What the task asks: Take the data below and copy exactly the lines starting at the one with "the five values: $" and finishing at the one with "The e.c.d.f is", both included.

Available data:
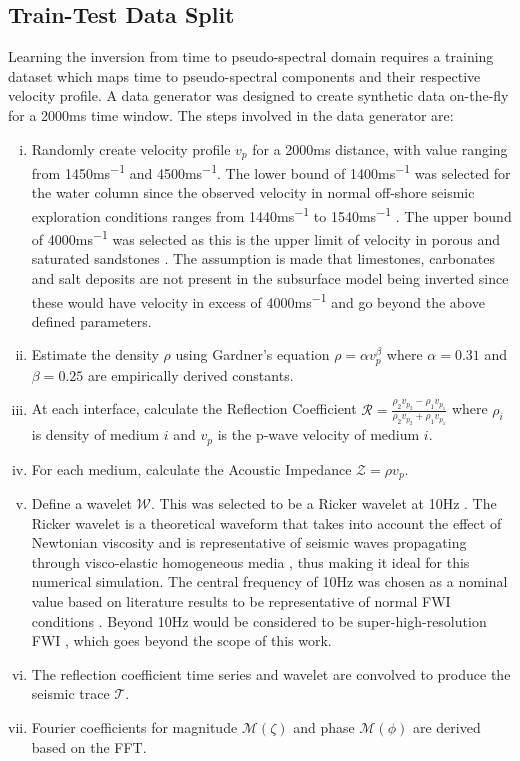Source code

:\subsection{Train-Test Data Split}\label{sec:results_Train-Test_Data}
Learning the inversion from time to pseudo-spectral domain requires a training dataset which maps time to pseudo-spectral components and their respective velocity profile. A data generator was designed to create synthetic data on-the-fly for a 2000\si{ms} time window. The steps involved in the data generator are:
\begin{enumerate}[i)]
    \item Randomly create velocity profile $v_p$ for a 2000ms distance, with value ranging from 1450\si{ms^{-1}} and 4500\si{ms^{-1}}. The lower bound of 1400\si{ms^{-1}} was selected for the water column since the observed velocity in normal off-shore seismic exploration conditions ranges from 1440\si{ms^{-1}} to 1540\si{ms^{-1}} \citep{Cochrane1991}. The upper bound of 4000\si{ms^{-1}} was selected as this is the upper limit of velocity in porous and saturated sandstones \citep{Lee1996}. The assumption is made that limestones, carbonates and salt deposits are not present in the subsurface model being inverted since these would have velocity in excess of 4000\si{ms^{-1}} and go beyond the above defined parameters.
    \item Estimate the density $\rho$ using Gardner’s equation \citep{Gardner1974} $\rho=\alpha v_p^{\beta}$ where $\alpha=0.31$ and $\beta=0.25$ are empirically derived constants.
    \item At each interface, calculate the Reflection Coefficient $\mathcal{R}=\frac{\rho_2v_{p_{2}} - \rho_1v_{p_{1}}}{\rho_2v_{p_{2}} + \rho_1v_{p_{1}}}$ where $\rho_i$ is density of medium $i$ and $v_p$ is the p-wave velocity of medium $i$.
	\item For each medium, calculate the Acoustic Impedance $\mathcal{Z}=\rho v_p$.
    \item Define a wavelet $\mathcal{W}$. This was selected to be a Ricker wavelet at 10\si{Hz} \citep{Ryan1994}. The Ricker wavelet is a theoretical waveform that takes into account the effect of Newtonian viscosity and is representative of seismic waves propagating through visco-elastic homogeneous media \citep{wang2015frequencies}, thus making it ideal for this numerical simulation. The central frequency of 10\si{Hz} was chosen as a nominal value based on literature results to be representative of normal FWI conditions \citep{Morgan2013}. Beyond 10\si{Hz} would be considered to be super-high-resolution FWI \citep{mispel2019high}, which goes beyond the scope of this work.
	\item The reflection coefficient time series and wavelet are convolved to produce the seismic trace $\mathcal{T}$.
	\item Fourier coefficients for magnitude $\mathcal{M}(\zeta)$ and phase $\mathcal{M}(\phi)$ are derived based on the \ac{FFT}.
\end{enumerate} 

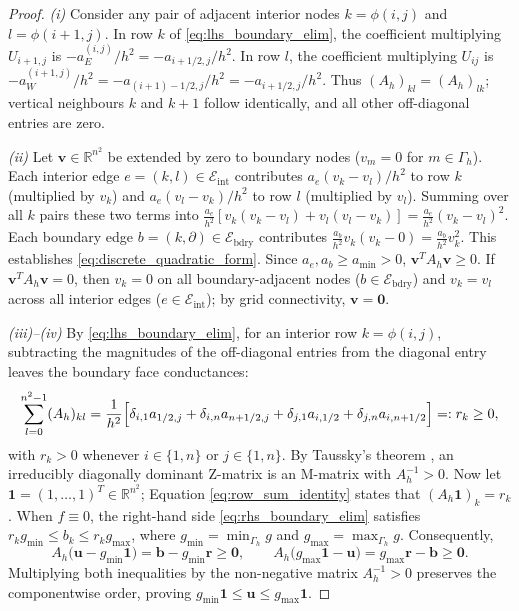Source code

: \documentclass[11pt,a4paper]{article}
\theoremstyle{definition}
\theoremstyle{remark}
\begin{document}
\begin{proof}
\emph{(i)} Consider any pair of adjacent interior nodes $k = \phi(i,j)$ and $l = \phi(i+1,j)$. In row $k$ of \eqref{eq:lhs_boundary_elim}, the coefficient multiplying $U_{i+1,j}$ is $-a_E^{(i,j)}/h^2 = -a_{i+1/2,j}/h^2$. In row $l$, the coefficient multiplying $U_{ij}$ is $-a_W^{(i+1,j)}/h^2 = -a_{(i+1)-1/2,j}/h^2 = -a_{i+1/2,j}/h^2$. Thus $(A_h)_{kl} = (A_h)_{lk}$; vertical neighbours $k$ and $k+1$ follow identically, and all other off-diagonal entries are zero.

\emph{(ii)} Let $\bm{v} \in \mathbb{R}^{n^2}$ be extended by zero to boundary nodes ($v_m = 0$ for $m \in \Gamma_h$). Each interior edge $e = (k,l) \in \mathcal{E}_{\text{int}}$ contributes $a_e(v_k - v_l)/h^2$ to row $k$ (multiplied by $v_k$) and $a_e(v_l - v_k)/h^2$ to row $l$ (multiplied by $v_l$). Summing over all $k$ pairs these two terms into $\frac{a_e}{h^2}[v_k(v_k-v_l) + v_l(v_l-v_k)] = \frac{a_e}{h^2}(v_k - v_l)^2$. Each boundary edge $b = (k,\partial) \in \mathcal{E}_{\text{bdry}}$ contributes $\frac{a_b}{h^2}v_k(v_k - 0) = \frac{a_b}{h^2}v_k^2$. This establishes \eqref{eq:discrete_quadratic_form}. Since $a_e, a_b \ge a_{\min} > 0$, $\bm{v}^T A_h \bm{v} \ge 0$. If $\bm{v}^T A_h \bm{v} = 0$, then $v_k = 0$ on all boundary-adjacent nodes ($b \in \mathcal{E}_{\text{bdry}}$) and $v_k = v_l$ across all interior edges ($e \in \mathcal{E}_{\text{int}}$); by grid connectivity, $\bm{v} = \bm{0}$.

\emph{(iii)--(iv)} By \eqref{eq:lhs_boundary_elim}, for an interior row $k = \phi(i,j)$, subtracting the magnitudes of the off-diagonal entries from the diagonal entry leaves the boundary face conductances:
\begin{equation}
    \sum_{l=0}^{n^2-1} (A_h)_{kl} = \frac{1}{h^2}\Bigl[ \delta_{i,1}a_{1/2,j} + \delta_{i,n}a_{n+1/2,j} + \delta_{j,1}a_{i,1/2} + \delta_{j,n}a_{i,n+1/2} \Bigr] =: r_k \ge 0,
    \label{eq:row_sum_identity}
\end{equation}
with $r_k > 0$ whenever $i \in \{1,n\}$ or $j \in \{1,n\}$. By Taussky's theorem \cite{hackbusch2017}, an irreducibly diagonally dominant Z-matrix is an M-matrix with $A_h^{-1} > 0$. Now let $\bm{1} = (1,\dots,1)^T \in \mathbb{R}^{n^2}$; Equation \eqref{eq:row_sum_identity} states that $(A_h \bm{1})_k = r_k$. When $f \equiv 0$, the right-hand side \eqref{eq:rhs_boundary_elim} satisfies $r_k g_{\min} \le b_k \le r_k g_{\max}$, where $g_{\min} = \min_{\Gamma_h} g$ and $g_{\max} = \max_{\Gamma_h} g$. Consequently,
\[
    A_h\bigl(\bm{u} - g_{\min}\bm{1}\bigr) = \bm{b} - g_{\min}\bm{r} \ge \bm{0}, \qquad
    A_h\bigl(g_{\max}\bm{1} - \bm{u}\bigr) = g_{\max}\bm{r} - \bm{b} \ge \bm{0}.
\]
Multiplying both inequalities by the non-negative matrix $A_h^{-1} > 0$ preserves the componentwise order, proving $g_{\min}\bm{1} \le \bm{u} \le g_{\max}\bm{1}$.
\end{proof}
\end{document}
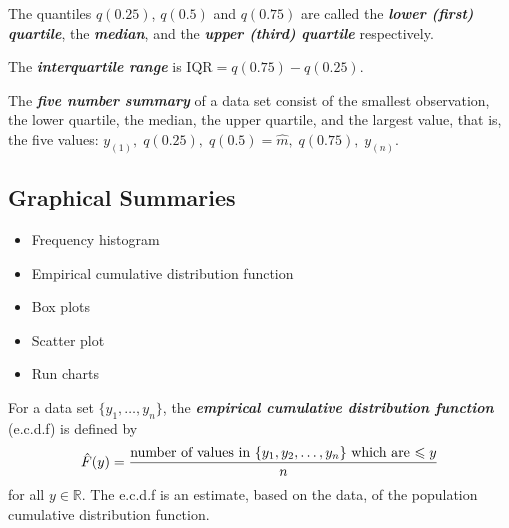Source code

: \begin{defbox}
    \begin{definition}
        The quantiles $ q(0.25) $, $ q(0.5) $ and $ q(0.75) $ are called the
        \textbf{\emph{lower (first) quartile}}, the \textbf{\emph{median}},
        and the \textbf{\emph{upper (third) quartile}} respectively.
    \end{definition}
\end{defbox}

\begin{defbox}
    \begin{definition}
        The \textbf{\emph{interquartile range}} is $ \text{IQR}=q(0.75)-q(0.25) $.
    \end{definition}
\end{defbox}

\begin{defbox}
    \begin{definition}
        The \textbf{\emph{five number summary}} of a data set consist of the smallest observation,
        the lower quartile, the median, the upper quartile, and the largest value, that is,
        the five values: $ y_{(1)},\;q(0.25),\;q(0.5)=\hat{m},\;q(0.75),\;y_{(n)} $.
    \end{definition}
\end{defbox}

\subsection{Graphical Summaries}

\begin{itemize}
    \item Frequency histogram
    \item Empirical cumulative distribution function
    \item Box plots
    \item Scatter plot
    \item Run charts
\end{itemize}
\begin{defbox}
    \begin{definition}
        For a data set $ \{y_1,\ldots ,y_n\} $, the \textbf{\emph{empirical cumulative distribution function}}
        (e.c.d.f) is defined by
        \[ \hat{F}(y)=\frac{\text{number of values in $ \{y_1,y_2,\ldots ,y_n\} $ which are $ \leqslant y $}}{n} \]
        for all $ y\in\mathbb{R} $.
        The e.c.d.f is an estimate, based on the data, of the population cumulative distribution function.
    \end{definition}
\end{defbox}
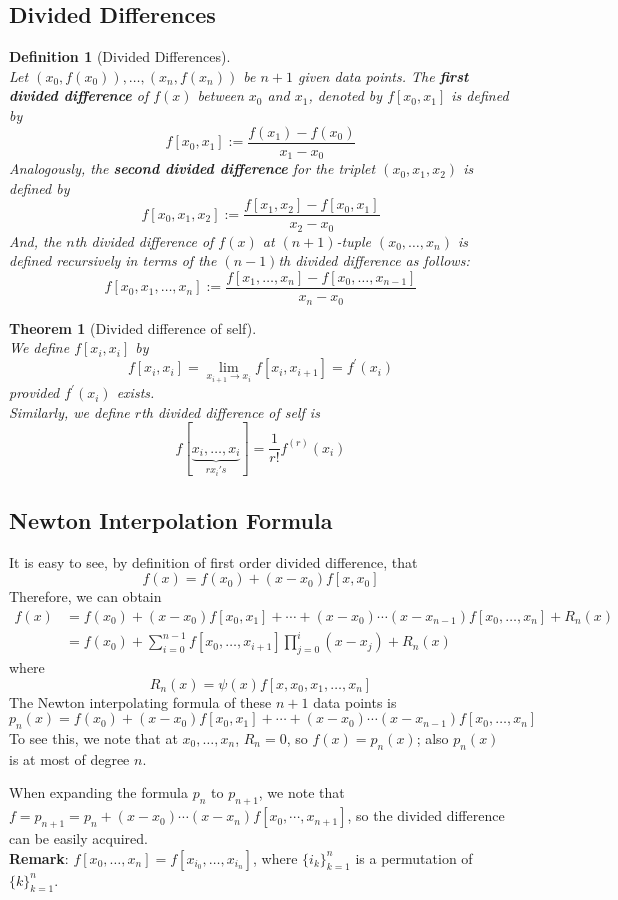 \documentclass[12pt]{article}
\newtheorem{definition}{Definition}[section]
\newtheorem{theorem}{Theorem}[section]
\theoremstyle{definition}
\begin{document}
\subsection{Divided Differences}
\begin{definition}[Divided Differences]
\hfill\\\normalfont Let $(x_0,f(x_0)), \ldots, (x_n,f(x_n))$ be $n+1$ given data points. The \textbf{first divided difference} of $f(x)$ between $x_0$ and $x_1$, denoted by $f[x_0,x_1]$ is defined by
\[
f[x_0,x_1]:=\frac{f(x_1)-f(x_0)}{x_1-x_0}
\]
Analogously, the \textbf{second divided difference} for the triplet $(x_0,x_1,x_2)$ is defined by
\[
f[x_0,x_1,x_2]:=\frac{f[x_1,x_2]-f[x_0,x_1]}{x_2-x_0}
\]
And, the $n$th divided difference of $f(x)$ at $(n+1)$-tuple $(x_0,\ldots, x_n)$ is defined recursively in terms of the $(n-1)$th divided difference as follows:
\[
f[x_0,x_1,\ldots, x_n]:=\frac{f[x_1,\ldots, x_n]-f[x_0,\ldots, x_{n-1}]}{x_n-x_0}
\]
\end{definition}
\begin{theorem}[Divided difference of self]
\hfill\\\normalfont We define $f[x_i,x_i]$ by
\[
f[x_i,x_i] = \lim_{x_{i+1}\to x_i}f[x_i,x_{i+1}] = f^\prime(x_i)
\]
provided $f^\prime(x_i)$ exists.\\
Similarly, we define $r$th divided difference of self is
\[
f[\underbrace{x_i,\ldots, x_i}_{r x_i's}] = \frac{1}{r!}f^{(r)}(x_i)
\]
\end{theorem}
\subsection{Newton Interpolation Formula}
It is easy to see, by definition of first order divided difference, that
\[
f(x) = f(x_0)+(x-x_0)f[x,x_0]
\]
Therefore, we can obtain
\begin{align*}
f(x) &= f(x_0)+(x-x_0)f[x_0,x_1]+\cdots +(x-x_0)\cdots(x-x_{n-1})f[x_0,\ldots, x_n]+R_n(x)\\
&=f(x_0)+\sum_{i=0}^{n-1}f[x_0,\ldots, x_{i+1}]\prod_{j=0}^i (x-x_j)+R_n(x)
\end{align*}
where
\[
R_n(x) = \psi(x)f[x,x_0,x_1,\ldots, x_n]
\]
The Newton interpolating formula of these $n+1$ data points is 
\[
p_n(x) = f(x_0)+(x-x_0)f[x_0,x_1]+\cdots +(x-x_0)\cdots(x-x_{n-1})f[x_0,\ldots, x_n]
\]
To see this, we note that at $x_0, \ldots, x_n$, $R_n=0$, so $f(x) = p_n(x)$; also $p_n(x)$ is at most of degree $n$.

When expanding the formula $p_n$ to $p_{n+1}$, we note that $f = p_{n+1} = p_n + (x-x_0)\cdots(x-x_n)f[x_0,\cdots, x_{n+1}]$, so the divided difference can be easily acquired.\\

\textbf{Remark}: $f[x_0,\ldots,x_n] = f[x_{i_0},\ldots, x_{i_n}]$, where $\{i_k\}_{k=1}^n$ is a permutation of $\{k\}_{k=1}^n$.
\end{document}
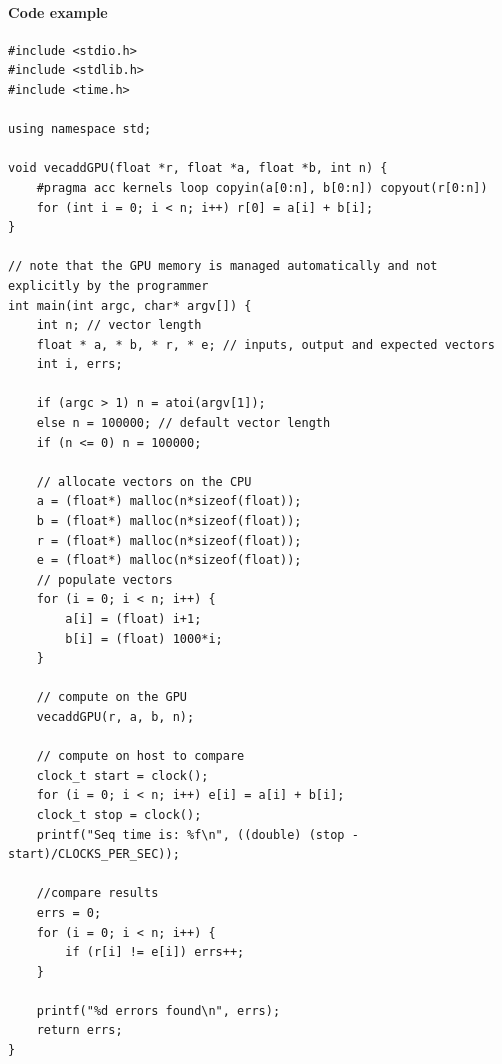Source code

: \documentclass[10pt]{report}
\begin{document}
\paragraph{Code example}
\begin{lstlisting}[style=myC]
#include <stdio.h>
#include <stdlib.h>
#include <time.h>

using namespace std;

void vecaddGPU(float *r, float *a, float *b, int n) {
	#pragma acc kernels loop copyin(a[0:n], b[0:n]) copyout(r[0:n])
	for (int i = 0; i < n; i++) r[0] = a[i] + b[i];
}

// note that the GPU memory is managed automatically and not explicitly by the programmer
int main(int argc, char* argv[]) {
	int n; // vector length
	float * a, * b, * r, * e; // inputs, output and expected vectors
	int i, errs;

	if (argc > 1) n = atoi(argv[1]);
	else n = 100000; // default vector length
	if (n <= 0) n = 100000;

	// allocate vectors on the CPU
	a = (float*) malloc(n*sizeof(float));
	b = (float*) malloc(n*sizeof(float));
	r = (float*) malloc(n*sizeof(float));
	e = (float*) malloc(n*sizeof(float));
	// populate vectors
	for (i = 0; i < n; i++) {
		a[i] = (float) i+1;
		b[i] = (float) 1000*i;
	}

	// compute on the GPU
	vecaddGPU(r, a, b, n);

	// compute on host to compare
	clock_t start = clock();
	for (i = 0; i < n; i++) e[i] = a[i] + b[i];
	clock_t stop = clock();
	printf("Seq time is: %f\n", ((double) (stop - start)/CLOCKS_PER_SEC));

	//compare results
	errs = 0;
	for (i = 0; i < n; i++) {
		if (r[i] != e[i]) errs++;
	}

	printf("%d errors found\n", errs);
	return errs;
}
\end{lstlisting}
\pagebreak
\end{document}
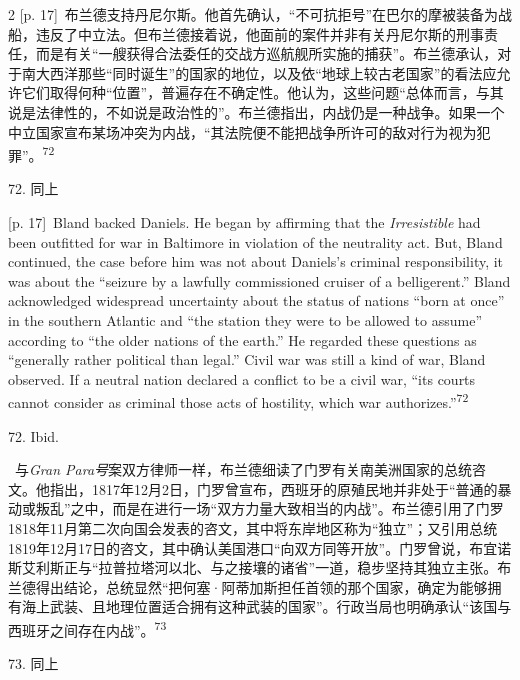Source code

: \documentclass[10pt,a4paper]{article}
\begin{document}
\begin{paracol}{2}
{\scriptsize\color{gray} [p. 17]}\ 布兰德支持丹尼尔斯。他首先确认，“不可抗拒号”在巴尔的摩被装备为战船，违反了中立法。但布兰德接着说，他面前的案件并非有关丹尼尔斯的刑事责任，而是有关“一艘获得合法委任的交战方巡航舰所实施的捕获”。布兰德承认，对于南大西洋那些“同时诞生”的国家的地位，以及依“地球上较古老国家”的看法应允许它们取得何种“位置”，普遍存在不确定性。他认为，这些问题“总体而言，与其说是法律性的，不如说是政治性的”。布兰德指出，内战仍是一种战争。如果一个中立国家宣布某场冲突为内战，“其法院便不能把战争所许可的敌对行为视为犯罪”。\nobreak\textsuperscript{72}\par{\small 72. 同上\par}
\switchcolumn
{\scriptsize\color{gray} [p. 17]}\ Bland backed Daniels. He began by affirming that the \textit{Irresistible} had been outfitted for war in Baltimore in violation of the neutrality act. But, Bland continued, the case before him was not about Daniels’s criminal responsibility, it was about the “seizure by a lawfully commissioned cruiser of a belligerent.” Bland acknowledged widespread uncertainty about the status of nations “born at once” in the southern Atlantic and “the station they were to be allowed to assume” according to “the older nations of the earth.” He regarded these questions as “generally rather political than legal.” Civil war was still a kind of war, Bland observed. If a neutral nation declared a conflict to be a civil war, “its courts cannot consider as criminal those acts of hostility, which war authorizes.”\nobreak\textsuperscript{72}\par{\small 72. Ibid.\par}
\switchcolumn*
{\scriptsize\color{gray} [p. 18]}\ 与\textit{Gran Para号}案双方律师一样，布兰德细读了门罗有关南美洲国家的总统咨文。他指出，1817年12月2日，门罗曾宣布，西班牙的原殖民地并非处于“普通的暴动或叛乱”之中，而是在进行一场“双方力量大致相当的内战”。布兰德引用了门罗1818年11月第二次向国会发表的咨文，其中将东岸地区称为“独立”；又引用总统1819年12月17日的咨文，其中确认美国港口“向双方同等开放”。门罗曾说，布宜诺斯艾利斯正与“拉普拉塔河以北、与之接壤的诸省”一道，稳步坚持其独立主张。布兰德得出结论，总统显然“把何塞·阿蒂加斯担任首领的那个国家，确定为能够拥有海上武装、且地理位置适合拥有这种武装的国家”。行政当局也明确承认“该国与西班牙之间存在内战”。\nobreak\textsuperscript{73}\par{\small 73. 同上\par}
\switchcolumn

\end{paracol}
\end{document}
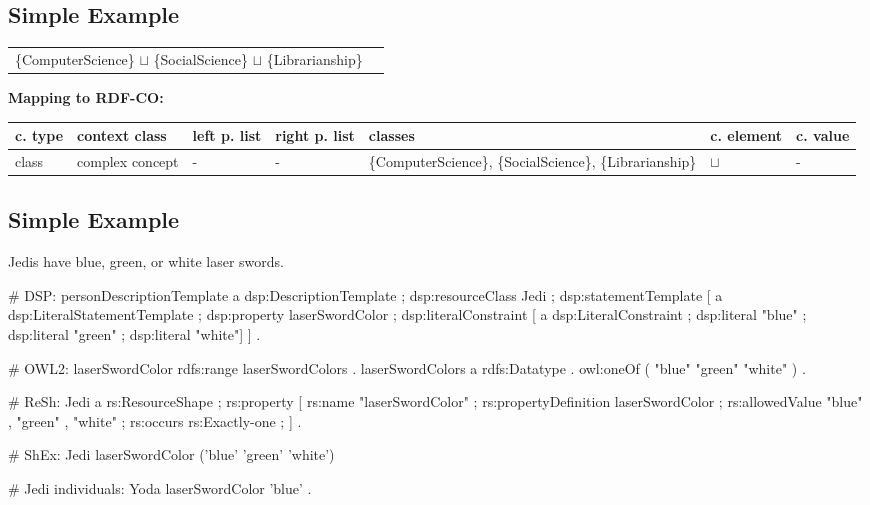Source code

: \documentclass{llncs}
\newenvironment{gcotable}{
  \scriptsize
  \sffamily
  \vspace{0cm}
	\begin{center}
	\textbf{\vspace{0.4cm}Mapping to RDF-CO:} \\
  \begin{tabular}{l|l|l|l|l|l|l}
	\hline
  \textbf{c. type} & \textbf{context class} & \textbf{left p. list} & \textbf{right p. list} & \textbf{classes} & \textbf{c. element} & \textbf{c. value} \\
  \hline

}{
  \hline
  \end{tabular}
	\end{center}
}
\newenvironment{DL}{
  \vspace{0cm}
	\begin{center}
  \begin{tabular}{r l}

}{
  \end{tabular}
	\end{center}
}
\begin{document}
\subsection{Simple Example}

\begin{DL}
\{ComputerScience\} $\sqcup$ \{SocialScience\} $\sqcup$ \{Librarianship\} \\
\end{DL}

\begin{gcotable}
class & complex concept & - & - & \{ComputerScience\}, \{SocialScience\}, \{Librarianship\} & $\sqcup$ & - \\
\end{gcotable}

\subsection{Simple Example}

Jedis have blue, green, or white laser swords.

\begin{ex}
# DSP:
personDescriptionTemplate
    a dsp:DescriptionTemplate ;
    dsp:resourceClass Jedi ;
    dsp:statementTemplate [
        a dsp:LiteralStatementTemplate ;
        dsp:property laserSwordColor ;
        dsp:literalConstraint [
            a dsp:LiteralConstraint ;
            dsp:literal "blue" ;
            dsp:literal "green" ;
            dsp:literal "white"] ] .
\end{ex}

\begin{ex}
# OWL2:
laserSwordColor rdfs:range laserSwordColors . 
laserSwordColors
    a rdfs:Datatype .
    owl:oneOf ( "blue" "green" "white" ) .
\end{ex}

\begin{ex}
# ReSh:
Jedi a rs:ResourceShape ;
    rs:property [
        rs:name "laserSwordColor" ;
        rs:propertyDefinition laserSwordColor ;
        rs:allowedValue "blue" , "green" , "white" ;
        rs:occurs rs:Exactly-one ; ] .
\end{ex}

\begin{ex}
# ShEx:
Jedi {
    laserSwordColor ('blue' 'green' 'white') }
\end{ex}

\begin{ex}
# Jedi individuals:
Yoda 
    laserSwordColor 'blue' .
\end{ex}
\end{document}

Solution to the exercise:
        the five values: $ y_{(1)},\;q(0.25),\;q(0.5)=\hat{m},\;q(0.75),\;y_{(n)} $.
    \end{definition}
\end{defbox}

\subsection{Graphical Summaries}

\begin{itemize}
    \item Frequency histogram
    \item Empirical cumulative distribution function
    \item Box plots
    \item Scatter plot
    \item Run charts
\end{itemize}
\begin{defbox}
    \begin{definition}
        For a data set $ \{y_1,\ldots ,y_n\} $, the \textbf{\emph{empirical cumulative distribution function}}
        (e.c.d.f) is defined by
        \[ \hat{F}(y)=\frac{\text{number of values in $ \{y_1,y_2,\ldots ,y_n\} $ which are $ \leqslant y $}}{n} \]
        for all $ y\in\mathbb{R} $.
        The e.c.d.f is an estimate, based on the data, of the population cumulative distribution function.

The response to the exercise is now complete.